Top of RECORDS TO USE
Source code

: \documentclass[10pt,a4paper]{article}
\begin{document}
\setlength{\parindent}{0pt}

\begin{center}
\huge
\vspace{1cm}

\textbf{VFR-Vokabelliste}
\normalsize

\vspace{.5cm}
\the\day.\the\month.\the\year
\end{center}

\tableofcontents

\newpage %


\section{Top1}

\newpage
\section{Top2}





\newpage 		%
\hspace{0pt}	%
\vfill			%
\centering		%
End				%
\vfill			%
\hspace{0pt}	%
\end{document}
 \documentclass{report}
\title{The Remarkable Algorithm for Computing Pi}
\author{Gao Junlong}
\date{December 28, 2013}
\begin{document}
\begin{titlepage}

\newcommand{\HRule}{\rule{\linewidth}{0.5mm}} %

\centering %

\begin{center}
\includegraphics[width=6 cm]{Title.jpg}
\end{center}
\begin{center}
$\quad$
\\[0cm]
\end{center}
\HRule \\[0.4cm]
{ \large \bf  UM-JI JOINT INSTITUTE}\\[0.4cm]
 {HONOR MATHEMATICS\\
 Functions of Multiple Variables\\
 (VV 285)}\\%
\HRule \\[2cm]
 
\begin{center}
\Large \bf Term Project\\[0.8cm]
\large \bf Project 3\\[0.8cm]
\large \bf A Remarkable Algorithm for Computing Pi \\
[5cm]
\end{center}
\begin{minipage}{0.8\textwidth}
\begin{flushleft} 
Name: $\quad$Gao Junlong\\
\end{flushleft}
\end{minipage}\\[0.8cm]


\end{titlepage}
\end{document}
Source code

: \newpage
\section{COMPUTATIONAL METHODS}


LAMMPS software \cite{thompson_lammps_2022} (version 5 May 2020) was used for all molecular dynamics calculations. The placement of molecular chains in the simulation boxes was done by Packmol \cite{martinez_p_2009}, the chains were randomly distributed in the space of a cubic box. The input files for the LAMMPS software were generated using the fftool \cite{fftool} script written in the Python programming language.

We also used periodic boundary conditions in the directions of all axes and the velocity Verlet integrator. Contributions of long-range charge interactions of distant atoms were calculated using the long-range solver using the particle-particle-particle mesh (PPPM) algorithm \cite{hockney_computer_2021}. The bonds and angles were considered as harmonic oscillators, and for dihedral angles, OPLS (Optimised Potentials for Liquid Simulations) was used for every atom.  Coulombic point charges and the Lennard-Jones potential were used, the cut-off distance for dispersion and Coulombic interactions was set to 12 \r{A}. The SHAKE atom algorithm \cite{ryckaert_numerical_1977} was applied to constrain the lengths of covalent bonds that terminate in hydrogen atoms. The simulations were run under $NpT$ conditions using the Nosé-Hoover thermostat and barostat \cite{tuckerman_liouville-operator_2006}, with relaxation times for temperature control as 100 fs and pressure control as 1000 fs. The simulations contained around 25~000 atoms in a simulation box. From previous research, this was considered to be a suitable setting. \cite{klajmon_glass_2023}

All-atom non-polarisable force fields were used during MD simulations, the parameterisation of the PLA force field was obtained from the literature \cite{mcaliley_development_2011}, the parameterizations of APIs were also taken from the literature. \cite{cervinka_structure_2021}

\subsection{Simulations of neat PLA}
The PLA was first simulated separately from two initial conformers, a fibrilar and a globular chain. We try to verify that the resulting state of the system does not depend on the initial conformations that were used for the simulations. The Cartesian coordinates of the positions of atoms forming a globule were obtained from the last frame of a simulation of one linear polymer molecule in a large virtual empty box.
Bottom of RECORDS TO USE
- [TASK TO CARRY OUT]:
Wherever the string "Junlong" appears in a line of the records, copy that line.

- [ANSWER TO THE PROBLEM]:
\author{Gao Junlong}
Name: $\quad$Gao Junlong\\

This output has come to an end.